[Data items]
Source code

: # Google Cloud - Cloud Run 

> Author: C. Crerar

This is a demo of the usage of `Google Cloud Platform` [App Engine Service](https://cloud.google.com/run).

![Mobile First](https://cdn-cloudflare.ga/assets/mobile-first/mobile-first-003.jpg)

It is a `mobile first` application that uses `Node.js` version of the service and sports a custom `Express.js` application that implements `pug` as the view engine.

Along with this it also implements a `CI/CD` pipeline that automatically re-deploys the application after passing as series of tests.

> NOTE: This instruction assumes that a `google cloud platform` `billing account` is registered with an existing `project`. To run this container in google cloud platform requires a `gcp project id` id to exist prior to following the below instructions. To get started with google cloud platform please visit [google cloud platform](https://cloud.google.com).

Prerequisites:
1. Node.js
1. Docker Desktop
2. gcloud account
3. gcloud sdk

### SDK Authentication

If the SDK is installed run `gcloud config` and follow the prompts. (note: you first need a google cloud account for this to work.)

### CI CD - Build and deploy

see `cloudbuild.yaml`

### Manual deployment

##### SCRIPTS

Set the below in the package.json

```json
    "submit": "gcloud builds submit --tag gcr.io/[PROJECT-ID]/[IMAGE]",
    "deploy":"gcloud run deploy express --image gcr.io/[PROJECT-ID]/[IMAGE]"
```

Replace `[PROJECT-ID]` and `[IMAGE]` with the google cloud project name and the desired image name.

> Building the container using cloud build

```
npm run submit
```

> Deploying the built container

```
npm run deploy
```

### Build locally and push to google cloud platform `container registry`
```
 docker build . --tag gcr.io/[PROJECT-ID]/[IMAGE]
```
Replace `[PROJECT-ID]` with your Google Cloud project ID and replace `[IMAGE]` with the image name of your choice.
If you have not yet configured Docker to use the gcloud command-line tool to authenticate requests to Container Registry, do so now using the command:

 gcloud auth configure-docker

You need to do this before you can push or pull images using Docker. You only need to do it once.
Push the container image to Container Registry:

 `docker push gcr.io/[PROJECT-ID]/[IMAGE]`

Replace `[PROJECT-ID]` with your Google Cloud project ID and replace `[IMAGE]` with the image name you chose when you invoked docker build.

--

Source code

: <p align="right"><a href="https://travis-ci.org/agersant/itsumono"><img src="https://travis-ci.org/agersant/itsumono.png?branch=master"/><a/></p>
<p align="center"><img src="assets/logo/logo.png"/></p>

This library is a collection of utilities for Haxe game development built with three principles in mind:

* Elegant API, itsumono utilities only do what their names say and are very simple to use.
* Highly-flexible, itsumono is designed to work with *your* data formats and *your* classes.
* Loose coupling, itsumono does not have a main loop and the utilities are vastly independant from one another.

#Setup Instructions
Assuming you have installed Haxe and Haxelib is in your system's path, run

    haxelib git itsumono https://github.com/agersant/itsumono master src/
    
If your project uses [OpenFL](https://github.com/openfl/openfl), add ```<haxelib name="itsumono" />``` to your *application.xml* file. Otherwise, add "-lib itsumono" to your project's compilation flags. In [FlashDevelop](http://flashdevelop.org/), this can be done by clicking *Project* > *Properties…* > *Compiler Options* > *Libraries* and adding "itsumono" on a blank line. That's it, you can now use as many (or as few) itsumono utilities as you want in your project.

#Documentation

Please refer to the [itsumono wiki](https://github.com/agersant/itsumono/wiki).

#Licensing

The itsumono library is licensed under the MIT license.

...

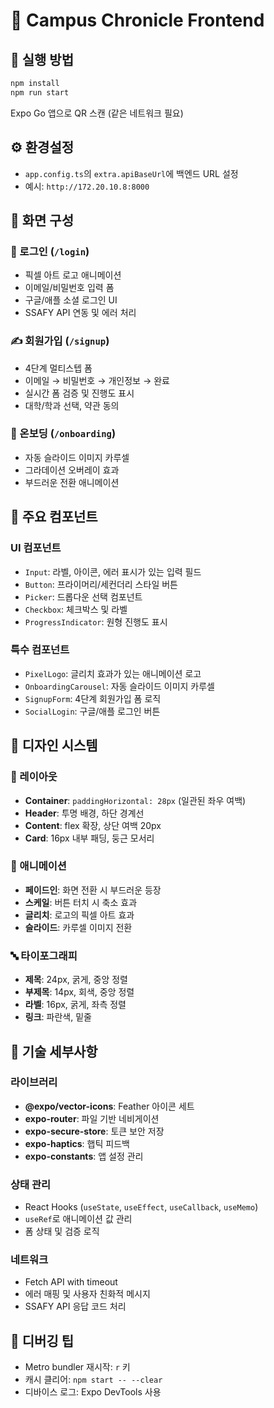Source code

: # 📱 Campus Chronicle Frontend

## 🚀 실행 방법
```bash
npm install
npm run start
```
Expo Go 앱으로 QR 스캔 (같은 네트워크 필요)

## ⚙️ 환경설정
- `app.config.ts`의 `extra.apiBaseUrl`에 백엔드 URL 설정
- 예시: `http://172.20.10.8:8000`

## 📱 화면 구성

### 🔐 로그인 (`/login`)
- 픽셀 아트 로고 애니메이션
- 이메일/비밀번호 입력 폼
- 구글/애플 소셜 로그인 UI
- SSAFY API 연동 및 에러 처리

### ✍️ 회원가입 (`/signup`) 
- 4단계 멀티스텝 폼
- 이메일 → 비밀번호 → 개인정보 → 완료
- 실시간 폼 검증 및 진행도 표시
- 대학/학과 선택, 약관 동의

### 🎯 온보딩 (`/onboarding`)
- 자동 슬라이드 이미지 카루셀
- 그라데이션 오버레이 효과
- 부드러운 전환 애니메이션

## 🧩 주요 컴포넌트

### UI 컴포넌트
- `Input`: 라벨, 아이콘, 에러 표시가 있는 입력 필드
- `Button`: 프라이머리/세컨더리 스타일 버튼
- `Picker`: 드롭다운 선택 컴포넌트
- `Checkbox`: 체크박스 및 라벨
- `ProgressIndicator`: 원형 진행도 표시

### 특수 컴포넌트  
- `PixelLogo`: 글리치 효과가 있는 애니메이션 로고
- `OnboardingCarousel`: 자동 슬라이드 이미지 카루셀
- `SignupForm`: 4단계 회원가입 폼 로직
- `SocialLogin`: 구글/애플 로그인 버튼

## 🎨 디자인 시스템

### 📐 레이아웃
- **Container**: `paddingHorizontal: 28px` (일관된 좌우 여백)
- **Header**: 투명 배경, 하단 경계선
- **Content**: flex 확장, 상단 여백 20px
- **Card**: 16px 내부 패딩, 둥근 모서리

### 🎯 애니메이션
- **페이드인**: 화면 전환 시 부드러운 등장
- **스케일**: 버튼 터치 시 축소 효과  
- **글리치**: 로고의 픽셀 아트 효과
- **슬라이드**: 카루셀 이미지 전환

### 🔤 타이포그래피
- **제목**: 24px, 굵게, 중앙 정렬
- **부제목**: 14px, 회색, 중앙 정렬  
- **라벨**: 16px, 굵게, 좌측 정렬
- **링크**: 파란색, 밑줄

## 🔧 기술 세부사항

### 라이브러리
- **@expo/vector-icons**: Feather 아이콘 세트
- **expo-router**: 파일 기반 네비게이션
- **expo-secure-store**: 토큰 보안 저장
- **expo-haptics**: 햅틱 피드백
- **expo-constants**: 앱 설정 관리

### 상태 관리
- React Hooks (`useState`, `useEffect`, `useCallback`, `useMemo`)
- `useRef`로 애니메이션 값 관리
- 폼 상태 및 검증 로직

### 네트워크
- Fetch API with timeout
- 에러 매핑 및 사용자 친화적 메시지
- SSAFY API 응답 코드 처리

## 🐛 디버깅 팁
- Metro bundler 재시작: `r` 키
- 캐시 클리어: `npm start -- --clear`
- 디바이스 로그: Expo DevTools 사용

- _ABOUT THIS TASK_: Send back an exact copy of only the lines from the line with "- **제목**: 24px, 굵게, 중앙 정렬" up to and including the line with "- **expo-haptics**: 햅틱 피드백" in the data above.

- _SOLUTION FOR THIS TASK_:
- **제목**: 24px, 굵게, 중앙 정렬
- **부제목**: 14px, 회색, 중앙 정렬  
- **라벨**: 16px, 굵게, 좌측 정렬
- **링크**: 파란색, 밑줄

## 🔧 기술 세부사항

### 라이브러리
- **@expo/vector-icons**: Feather 아이콘 세트
- **expo-router**: 파일 기반 네비게이션
- **expo-secure-store**: 토큰 보안 저장
- **expo-haptics**: 햅틱 피드백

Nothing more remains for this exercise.